*** DATA PROVIDED ***

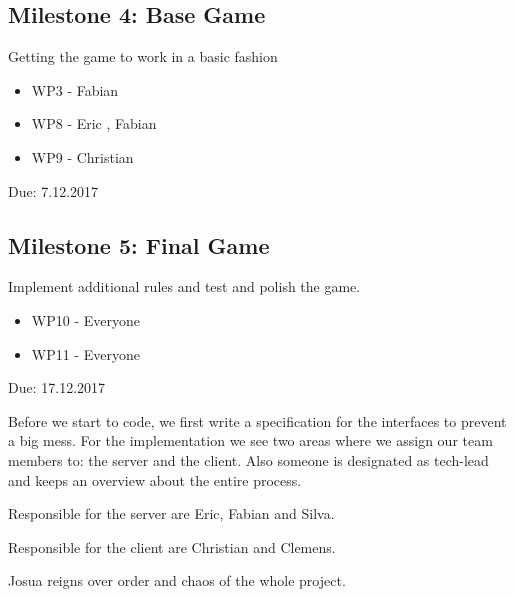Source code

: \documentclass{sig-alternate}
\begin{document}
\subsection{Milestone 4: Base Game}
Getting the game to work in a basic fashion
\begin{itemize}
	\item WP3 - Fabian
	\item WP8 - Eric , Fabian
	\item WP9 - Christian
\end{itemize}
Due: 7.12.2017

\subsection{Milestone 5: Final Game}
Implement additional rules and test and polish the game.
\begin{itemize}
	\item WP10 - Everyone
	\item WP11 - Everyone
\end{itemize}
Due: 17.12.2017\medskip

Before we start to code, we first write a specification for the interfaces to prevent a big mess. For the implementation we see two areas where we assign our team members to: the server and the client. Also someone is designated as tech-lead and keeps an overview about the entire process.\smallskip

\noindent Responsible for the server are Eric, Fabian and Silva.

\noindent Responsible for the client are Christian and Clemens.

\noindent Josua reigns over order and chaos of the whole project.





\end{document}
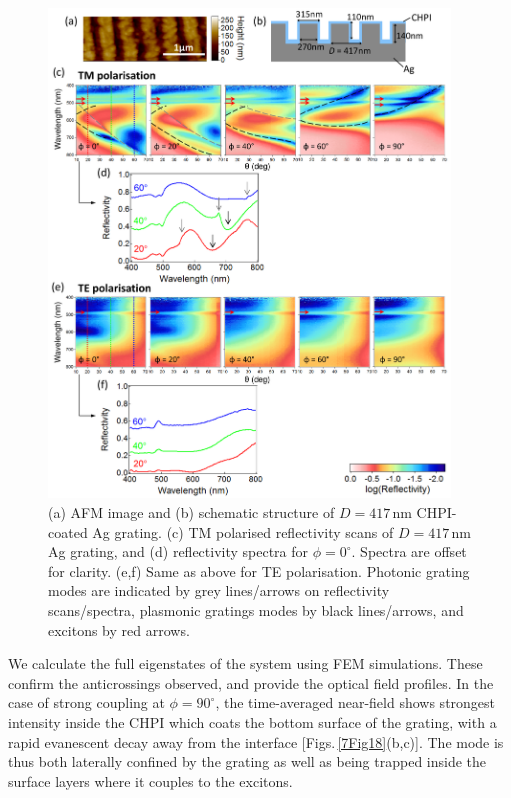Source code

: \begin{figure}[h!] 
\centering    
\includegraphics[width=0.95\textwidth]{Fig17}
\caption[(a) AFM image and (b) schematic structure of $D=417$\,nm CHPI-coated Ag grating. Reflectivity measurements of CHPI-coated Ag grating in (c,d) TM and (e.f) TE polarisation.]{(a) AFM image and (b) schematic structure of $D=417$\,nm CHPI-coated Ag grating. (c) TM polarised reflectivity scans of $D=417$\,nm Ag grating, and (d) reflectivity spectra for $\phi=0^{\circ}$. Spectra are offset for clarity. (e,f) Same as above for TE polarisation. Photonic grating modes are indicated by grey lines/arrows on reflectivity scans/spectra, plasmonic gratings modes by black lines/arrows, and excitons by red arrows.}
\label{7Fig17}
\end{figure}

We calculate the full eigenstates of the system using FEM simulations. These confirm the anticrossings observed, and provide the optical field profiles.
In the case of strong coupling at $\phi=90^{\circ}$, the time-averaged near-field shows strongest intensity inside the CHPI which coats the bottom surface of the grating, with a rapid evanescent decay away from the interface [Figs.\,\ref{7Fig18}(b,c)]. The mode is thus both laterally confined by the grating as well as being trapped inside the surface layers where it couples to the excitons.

*** End of DATA PROVIDED ***
*** DATA PROVIDED ***

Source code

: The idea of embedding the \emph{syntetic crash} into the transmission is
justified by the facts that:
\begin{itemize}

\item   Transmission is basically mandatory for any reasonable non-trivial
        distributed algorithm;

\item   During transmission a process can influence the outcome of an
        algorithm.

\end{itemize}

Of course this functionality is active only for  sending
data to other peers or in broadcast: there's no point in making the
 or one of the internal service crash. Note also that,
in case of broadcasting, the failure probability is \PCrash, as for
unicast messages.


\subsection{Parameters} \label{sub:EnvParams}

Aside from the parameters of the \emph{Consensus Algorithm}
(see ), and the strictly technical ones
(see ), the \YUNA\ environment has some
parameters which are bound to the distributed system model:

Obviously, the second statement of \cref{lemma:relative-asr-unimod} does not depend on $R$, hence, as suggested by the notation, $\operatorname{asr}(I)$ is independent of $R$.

*** End of DATA PROVIDED ***
*** DATA PROVIDED ***

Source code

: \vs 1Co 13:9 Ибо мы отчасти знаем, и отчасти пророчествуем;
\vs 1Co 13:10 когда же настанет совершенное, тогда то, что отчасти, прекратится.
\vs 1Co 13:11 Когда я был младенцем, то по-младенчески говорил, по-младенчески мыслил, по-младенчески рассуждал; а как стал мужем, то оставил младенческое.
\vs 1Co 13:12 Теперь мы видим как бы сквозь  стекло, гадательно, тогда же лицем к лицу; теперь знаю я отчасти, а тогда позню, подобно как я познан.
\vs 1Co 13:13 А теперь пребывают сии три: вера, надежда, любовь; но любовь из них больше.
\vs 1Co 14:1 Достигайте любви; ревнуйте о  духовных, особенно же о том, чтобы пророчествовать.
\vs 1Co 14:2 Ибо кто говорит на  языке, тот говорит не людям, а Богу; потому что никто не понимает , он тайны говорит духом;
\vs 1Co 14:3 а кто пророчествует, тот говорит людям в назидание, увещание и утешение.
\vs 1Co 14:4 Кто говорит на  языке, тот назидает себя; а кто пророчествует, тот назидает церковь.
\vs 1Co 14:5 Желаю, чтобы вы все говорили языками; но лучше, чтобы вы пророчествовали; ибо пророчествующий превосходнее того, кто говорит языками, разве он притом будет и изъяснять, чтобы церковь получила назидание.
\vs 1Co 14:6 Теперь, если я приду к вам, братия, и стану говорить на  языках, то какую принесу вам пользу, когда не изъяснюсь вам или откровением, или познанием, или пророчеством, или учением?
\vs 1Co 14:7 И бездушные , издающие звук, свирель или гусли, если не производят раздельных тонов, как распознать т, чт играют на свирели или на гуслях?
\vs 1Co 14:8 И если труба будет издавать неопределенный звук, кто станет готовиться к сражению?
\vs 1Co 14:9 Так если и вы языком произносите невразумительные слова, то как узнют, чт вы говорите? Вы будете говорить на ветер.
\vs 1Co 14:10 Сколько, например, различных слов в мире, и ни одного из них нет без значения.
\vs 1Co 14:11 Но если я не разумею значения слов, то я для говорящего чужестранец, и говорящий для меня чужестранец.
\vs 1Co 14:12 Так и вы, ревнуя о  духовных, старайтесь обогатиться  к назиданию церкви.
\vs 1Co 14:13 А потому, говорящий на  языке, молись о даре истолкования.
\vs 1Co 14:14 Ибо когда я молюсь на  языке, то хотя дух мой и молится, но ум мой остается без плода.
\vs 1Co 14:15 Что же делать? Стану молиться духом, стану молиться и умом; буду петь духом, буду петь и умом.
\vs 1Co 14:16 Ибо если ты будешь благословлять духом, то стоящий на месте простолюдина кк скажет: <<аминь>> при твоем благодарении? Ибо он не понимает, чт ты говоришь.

*** End of DATA PROVIDED ***

WHAT IS BEING ASKED ▸ All lines of the records containing "потому" should be shown.

ANSWER TO THIS EXERCISE ▸
\vs 1Co 14:2 Ибо кто говорит на  языке, тот говорит не людям, а Богу; потому что никто не понимает , он тайны говорит духом;
\vs 1Co 14:13 А потому, говорящий на  языке, молись о даре истолкования.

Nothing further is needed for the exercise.